WHAT YOU SHOULD DO
Search the entries below for the word "three", then copy each line in which it is found.

====== ENTRIES SHOWN

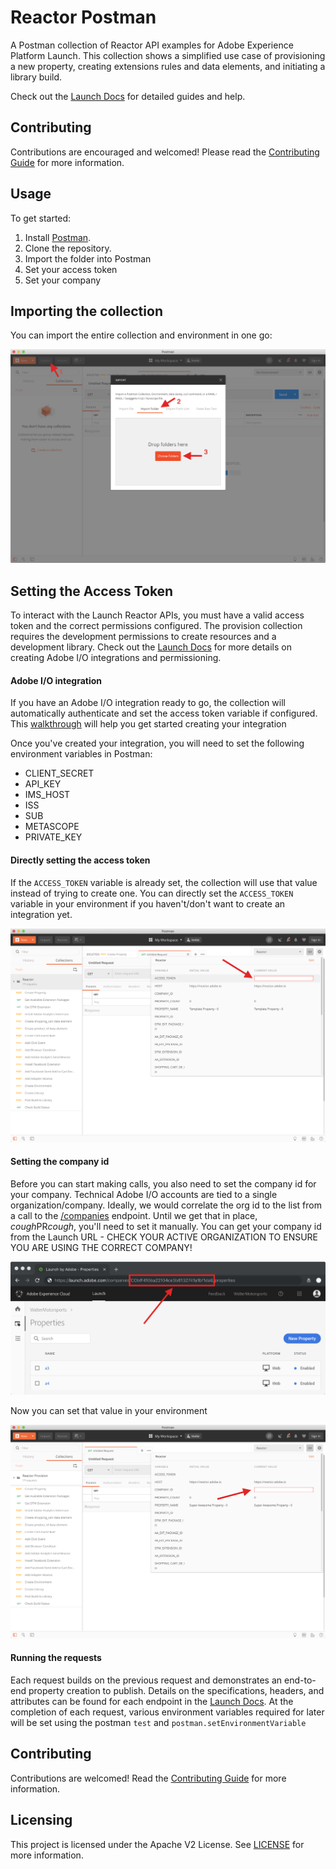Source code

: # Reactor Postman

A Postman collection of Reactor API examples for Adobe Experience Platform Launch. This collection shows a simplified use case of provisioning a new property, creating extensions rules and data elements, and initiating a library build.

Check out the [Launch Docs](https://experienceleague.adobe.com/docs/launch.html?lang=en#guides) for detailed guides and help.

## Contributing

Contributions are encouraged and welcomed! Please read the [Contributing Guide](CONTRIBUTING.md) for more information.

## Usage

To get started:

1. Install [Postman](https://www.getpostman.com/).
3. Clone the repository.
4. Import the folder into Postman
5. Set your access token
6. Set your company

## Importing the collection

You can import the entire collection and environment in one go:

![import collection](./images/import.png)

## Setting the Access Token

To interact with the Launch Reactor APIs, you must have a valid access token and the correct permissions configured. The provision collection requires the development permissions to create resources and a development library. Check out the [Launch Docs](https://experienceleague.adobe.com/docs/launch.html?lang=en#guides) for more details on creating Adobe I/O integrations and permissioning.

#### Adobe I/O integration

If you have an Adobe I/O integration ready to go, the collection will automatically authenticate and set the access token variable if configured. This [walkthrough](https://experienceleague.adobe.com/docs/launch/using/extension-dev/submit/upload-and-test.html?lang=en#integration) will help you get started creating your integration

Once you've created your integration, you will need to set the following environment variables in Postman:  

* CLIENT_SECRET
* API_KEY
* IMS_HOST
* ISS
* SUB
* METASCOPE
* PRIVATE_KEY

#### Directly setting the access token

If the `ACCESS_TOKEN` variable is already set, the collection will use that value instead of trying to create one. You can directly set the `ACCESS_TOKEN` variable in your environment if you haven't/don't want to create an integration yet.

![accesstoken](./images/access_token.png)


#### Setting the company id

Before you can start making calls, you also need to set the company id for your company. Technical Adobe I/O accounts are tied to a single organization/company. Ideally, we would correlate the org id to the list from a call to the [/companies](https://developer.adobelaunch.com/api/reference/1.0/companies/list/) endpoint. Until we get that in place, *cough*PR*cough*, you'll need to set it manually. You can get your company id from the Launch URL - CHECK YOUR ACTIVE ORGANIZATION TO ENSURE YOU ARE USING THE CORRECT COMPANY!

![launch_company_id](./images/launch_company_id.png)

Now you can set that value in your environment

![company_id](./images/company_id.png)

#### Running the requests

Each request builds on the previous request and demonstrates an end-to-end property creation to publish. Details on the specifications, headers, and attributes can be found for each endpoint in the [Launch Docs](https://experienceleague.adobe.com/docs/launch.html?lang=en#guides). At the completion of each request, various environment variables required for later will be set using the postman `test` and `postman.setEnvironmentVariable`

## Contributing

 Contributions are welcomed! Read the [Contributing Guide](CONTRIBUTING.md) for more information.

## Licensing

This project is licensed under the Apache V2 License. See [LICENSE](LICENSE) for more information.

============
====== ENTRIES SHOWN

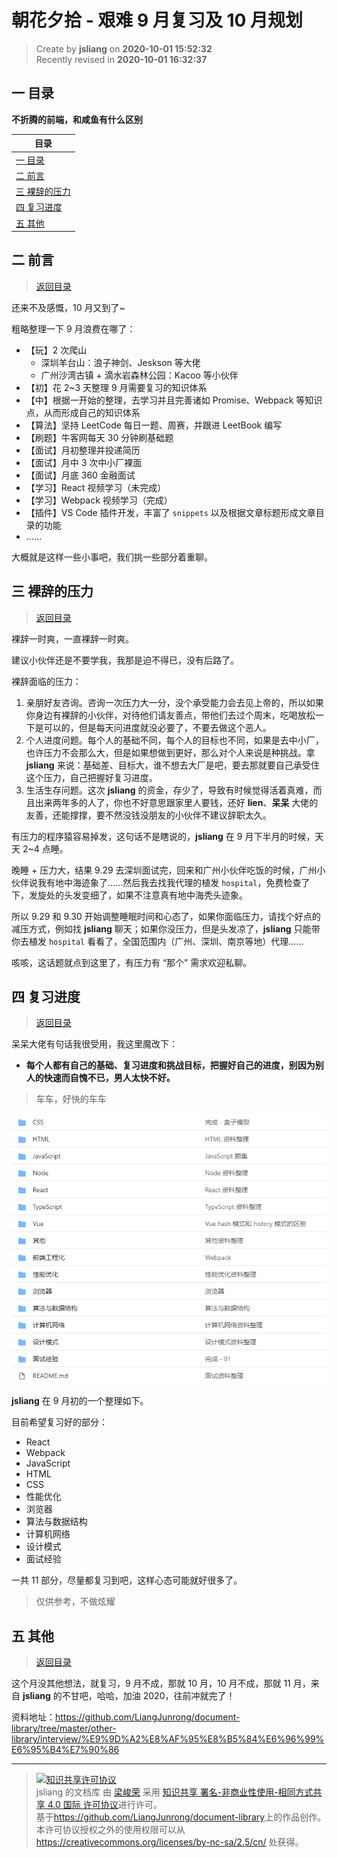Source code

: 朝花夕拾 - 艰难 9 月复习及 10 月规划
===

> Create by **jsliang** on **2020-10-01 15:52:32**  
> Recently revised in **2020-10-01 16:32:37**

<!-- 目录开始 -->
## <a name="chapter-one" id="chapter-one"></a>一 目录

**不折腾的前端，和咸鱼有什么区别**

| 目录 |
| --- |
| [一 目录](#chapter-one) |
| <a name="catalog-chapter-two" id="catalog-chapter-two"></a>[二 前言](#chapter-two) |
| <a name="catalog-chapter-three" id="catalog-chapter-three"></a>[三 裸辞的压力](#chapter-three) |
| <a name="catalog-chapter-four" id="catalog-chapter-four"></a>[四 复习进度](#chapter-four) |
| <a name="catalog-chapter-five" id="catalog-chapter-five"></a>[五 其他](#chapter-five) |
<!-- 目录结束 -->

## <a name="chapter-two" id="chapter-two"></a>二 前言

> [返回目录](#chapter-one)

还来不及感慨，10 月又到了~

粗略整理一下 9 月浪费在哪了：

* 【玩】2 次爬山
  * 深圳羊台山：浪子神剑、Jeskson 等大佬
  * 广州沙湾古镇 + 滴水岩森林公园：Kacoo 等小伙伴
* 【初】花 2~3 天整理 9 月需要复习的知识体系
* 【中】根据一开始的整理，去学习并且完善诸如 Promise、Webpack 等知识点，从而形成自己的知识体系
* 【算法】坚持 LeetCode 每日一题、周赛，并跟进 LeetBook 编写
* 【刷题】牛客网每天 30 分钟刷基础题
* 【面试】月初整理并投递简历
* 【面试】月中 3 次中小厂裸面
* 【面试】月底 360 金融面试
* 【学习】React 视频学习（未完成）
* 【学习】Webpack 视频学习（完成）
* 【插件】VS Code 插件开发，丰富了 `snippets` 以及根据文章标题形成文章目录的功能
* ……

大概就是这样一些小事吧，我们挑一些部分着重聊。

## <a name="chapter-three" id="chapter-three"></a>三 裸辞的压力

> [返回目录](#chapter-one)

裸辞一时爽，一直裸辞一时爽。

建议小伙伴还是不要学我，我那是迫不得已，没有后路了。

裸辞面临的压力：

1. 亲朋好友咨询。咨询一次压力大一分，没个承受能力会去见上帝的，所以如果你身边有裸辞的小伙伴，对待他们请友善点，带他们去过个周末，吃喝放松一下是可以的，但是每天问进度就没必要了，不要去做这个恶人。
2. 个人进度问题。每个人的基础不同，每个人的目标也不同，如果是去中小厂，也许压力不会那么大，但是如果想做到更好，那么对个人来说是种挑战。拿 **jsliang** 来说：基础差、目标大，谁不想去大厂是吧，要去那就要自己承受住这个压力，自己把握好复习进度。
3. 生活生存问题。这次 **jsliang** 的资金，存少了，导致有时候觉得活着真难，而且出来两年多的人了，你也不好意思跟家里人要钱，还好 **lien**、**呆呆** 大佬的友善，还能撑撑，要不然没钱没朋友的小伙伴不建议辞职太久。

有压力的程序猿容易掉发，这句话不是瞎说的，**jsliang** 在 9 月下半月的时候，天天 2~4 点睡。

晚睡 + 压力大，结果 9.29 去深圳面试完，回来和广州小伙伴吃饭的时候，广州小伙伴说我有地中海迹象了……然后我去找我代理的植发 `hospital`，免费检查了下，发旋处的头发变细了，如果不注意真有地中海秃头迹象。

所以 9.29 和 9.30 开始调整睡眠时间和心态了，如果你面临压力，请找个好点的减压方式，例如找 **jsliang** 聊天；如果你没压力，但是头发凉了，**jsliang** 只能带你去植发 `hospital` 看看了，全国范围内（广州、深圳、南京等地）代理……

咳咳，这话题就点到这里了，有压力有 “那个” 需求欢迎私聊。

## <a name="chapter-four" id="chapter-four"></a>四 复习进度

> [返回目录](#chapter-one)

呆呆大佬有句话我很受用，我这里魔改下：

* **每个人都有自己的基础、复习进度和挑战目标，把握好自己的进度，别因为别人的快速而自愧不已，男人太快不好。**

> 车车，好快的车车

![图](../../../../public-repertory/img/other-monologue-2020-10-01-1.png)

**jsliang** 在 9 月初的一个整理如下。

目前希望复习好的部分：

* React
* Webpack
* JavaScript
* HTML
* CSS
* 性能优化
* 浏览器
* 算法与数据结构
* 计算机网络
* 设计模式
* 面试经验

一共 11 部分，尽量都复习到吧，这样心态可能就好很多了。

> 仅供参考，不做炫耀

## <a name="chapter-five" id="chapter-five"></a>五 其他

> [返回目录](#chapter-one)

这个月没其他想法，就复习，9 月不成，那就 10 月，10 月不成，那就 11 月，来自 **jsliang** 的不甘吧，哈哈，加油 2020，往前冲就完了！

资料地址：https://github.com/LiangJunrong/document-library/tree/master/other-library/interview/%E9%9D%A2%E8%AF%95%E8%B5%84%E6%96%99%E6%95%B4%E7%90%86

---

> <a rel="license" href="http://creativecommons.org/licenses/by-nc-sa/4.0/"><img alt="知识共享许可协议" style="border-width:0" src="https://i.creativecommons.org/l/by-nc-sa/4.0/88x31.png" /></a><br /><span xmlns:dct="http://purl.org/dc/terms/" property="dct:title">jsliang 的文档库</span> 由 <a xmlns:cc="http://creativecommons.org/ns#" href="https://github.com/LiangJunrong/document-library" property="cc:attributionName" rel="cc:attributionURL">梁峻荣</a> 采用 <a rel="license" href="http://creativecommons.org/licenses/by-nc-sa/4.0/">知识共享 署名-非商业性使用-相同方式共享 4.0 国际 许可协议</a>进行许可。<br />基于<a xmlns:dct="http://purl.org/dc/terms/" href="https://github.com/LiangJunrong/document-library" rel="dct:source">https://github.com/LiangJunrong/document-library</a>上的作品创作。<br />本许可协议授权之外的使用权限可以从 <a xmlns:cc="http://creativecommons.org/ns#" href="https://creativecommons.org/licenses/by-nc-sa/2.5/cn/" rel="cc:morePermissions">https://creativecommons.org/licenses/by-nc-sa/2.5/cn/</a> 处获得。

============

RESPONSE FOR THIS EXERCISE
| <a name="catalog-chapter-three" id="catalog-chapter-three"></a>[三 裸辞的压力](#chapter-three) |
## <a name="chapter-three" id="chapter-three"></a>三 裸辞的压力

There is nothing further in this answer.